[Plain-text document sources]
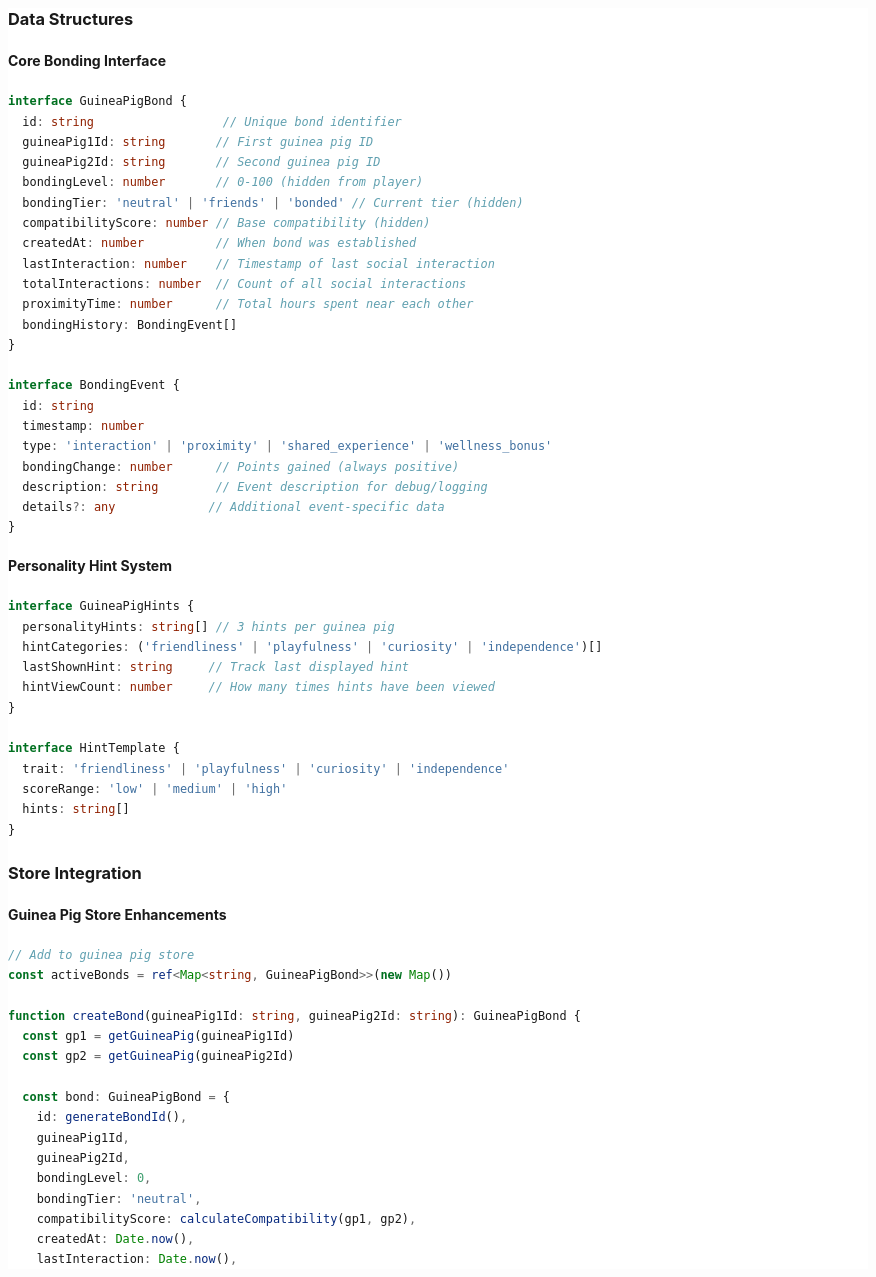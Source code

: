 ### Data Structures

#### Core Bonding Interface
```typescript
interface GuineaPigBond {
  id: string                  // Unique bond identifier
  guineaPig1Id: string       // First guinea pig ID
  guineaPig2Id: string       // Second guinea pig ID
  bondingLevel: number       // 0-100 (hidden from player)
  bondingTier: 'neutral' | 'friends' | 'bonded' // Current tier (hidden)
  compatibilityScore: number // Base compatibility (hidden)
  createdAt: number          // When bond was established
  lastInteraction: number    // Timestamp of last social interaction
  totalInteractions: number  // Count of all social interactions
  proximityTime: number      // Total hours spent near each other
  bondingHistory: BondingEvent[]
}

interface BondingEvent {
  id: string
  timestamp: number
  type: 'interaction' | 'proximity' | 'shared_experience' | 'wellness_bonus'
  bondingChange: number      // Points gained (always positive)
  description: string        // Event description for debug/logging
  details?: any             // Additional event-specific data
}
```

#### Personality Hint System
```typescript
interface GuineaPigHints {
  personalityHints: string[] // 3 hints per guinea pig
  hintCategories: ('friendliness' | 'playfulness' | 'curiosity' | 'independence')[]
  lastShownHint: string     // Track last displayed hint
  hintViewCount: number     // How many times hints have been viewed
}

interface HintTemplate {
  trait: 'friendliness' | 'playfulness' | 'curiosity' | 'independence'
  scoreRange: 'low' | 'medium' | 'high'
  hints: string[]
}
```

### Store Integration

#### Guinea Pig Store Enhancements
```typescript
// Add to guinea pig store
const activeBonds = ref<Map<string, GuineaPigBond>>(new Map())

function createBond(guineaPig1Id: string, guineaPig2Id: string): GuineaPigBond {
  const gp1 = getGuineaPig(guineaPig1Id)
  const gp2 = getGuineaPig(guineaPig2Id)

  const bond: GuineaPigBond = {
    id: generateBondId(),
    guineaPig1Id,
    guineaPig2Id,
    bondingLevel: 0,
    bondingTier: 'neutral',
    compatibilityScore: calculateCompatibility(gp1, gp2),
    createdAt: Date.now(),
    lastInteraction: Date.now(),
```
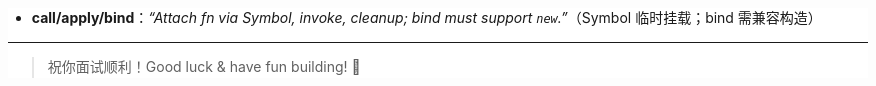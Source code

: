 - **call/apply/bind**：*“Attach fn via Symbol, invoke, cleanup; bind must support `new`.”*（Symbol 临时挂载；bind 需兼容构造）

---

> 祝你面试顺利！Good luck & have fun building! 🚀
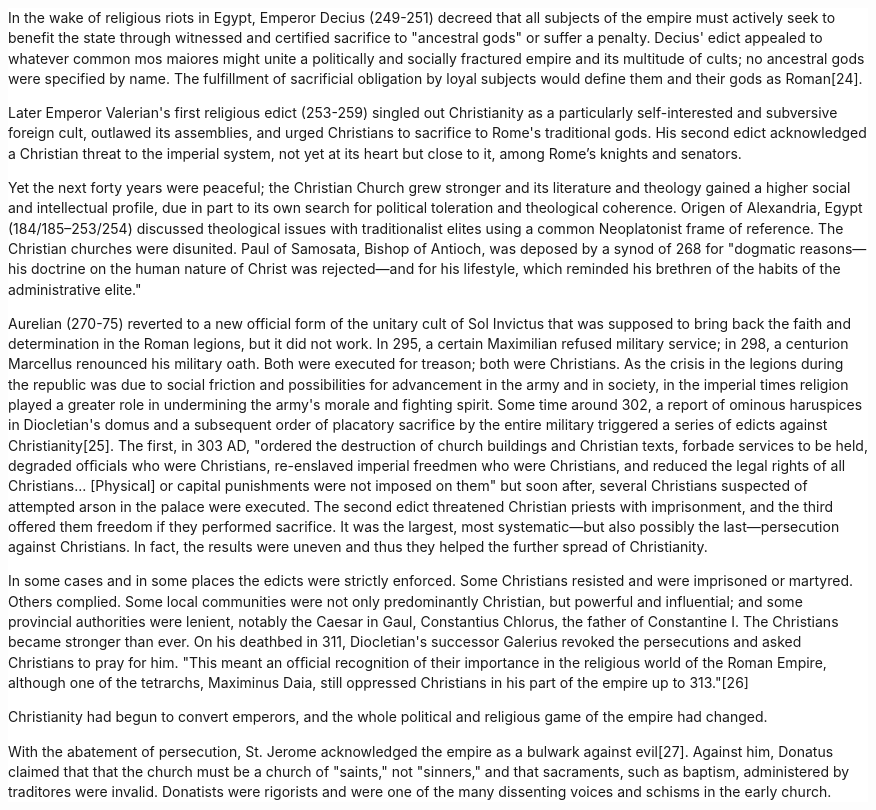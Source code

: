 In the wake of religious riots in Egypt, Emperor Decius (249-251) decreed that all subjects of the empire must actively seek to benefit the state through witnessed and certified sacrifice to "ancestral gods" or suffer a penalty. Decius' edict appealed to whatever common mos maiores might unite a politically and socially fractured empire and its multitude of cults; no ancestral gods were specified by name. The fulfillment of sacrificial obligation by loyal subjects would define them and their gods as Roman\[24\].

Later Emperor Valerian's first religious edict (253-259) singled out Christianity as a particularly self-interested and subversive foreign cult, outlawed its assemblies, and urged Christians to sacrifice to Rome's traditional gods. His second edict acknowledged a Christian threat to the imperial system, not yet at its heart but close to it, among Rome’s knights and senators.

Yet the next forty years were peaceful; the Christian Church grew stronger and its literature and theology gained a higher social and intellectual profile, due in part to its own search for political toleration and theological coherence. Origen of Alexandria, Egypt (184/185–253/254) discussed theological issues with traditionalist elites using a common Neoplatonist frame of reference. The Christian churches were disunited. Paul of Samosata, Bishop of Antioch, was deposed by a synod of 268 for "dogmatic reasons—his doctrine on the human nature of Christ was rejected—and for his lifestyle, which reminded his brethren of the habits of the administrative elite."

Aurelian (270-75) reverted to a new official form of the unitary cult of Sol Invictus that was supposed to bring back the faith and determination in the Roman legions, but it did not work. In 295, a certain Maximilian refused military service; in 298, a centurion Marcellus renounced his military oath. Both were executed for treason; both were Christians. As the crisis in the legions during the republic was due to social friction and possibilities for advancement in the army and in society, in the imperial times religion played a greater role in undermining the army's morale and fighting spirit. Some time around 302, a report of ominous haruspices in Diocletian's domus and a subsequent order of placatory sacrifice by the entire military triggered a series of edicts against Christianity\[25\]. The first, in 303 AD, "ordered the destruction of church buildings and Christian texts, forbade services to be held, degraded ofﬁcials who were Christians, re-enslaved imperial freedmen who were Christians, and reduced the legal rights of all Christians... \[Physical\] or capital punishments were not imposed on them" but soon after, several Christians suspected of attempted arson in the palace were executed. The second edict threatened Christian priests with imprisonment, and the third offered them freedom if they performed sacrifice. It was the largest, most systematic—but also possibly the last—persecution against Christians. In fact, the results were uneven and thus they helped the further spread of Christianity.

In some cases and in some places the edicts were strictly enforced. Some Christians resisted and were imprisoned or martyred. Others complied. Some local communities were not only predominantly Christian, but powerful and influential; and some provincial authorities were lenient, notably the Caesar in Gaul, Constantius Chlorus, the father of Constantine I. The Christians became stronger than ever. On his deathbed in 311, Diocletian's successor Galerius revoked the persecutions and asked Christians to pray for him. "This meant an ofﬁcial recognition of their importance in the religious world of the Roman Empire, although one of the tetrarchs, Maximinus Daia, still oppressed Christians in his part of the empire up to 313."\[26\]

Christianity had begun to convert emperors, and the whole political and religious game of the empire had changed.

With the abatement of persecution, St. Jerome acknowledged the empire as a bulwark against evil\[27\]. Against him, Donatus claimed that that the church must be a church of "saints," not "sinners," and that sacraments, such as baptism, administered by traditores were invalid. Donatists were rigorists and were one of the many dissenting voices and schisms in the early church.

• Problem statement
The entries are to be restated word for word, with pictures omitted.

• The completed task
Source code

: ### Data Structures

#### Core Bonding Interface
```typescript
interface GuineaPigBond {
  id: string                  // Unique bond identifier
  guineaPig1Id: string       // First guinea pig ID
  guineaPig2Id: string       // Second guinea pig ID
  bondingLevel: number       // 0-100 (hidden from player)
  bondingTier: 'neutral' | 'friends' | 'bonded' // Current tier (hidden)
  compatibilityScore: number // Base compatibility (hidden)
  createdAt: number          // When bond was established
  lastInteraction: number    // Timestamp of last social interaction
  totalInteractions: number  // Count of all social interactions
  proximityTime: number      // Total hours spent near each other
  bondingHistory: BondingEvent[]
}

interface BondingEvent {
  id: string
  timestamp: number
  type: 'interaction' | 'proximity' | 'shared_experience' | 'wellness_bonus'
  bondingChange: number      // Points gained (always positive)
  description: string        // Event description for debug/logging
  details?: any             // Additional event-specific data
}
```

#### Personality Hint System
```typescript
interface GuineaPigHints {
  personalityHints: string[] // 3 hints per guinea pig
  hintCategories: ('friendliness' | 'playfulness' | 'curiosity' | 'independence')[]
  lastShownHint: string     // Track last displayed hint
  hintViewCount: number     // How many times hints have been viewed
}

interface HintTemplate {
  trait: 'friendliness' | 'playfulness' | 'curiosity' | 'independence'
  scoreRange: 'low' | 'medium' | 'high'
  hints: string[]
}
```

### Store Integration

#### Guinea Pig Store Enhancements
```typescript
// Add to guinea pig store
const activeBonds = ref<Map<string, GuineaPigBond>>(new Map())

function createBond(guineaPig1Id: string, guineaPig2Id: string): GuineaPigBond {
  const gp1 = getGuineaPig(guineaPig1Id)
  const gp2 = getGuineaPig(guineaPig2Id)

  const bond: GuineaPigBond = {
    id: generateBondId(),
    guineaPig1Id,
    guineaPig2Id,
    bondingLevel: 0,
    bondingTier: 'neutral',
    compatibilityScore: calculateCompatibility(gp1, gp2),
    createdAt: Date.now(),
    lastInteraction: Date.now(),
```
Source code

: - **call/apply/bind**：*“Attach fn via Symbol, invoke, cleanup; bind must support `new`.”*（Symbol 临时挂载；bind 需兼容构造）

---

> 祝你面试顺利！Good luck & have fun building! 🚀
Source code

: In the wake of religious riots in Egypt, Emperor Decius (249-251) decreed that all subjects of the empire must actively seek to benefit the state through witnessed and certified sacrifice to "ancestral gods" or suffer a penalty. Decius' edict appealed to whatever common mos maiores might unite a politically and socially fractured empire and its multitude of cults; no ancestral gods were specified by name. The fulfillment of sacrificial obligation by loyal subjects would define them and their gods as Roman\[24\].

Later Emperor Valerian's first religious edict (253-259) singled out Christianity as a particularly self-interested and subversive foreign cult, outlawed its assemblies, and urged Christians to sacrifice to Rome's traditional gods. His second edict acknowledged a Christian threat to the imperial system, not yet at its heart but close to it, among Rome’s knights and senators.

Yet the next forty years were peaceful; the Christian Church grew stronger and its literature and theology gained a higher social and intellectual profile, due in part to its own search for political toleration and theological coherence. Origen of Alexandria, Egypt (184/185–253/254) discussed theological issues with traditionalist elites using a common Neoplatonist frame of reference. The Christian churches were disunited. Paul of Samosata, Bishop of Antioch, was deposed by a synod of 268 for "dogmatic reasons—his doctrine on the human nature of Christ was rejected—and for his lifestyle, which reminded his brethren of the habits of the administrative elite."

Aurelian (270-75) reverted to a new official form of the unitary cult of Sol Invictus that was supposed to bring back the faith and determination in the Roman legions, but it did not work. In 295, a certain Maximilian refused military service; in 298, a centurion Marcellus renounced his military oath. Both were executed for treason; both were Christians. As the crisis in the legions during the republic was due to social friction and possibilities for advancement in the army and in society, in the imperial times religion played a greater role in undermining the army's morale and fighting spirit. Some time around 302, a report of ominous haruspices in Diocletian's domus and a subsequent order of placatory sacrifice by the entire military triggered a series of edicts against Christianity\[25\]. The first, in 303 AD, "ordered the destruction of church buildings and Christian texts, forbade services to be held, degraded ofﬁcials who were Christians, re-enslaved imperial freedmen who were Christians, and reduced the legal rights of all Christians... \[Physical\] or capital punishments were not imposed on them" but soon after, several Christians suspected of attempted arson in the palace were executed. The second edict threatened Christian priests with imprisonment, and the third offered them freedom if they performed sacrifice. It was the largest, most systematic—but also possibly the last—persecution against Christians. In fact, the results were uneven and thus they helped the further spread of Christianity.

In some cases and in some places the edicts were strictly enforced. Some Christians resisted and were imprisoned or martyred. Others complied. Some local communities were not only predominantly Christian, but powerful and influential; and some provincial authorities were lenient, notably the Caesar in Gaul, Constantius Chlorus, the father of Constantine I. The Christians became stronger than ever. On his deathbed in 311, Diocletian's successor Galerius revoked the persecutions and asked Christians to pray for him. "This meant an ofﬁcial recognition of their importance in the religious world of the Roman Empire, although one of the tetrarchs, Maximinus Daia, still oppressed Christians in his part of the empire up to 313."\[26\]

Christianity had begun to convert emperors, and the whole political and religious game of the empire had changed.

With the abatement of persecution, St. Jerome acknowledged the empire as a bulwark against evil\[27\]. Against him, Donatus claimed that that the church must be a church of "saints," not "sinners," and that sacraments, such as baptism, administered by traditores were invalid. Donatists were rigorists and were one of the many dissenting voices and schisms in the early church.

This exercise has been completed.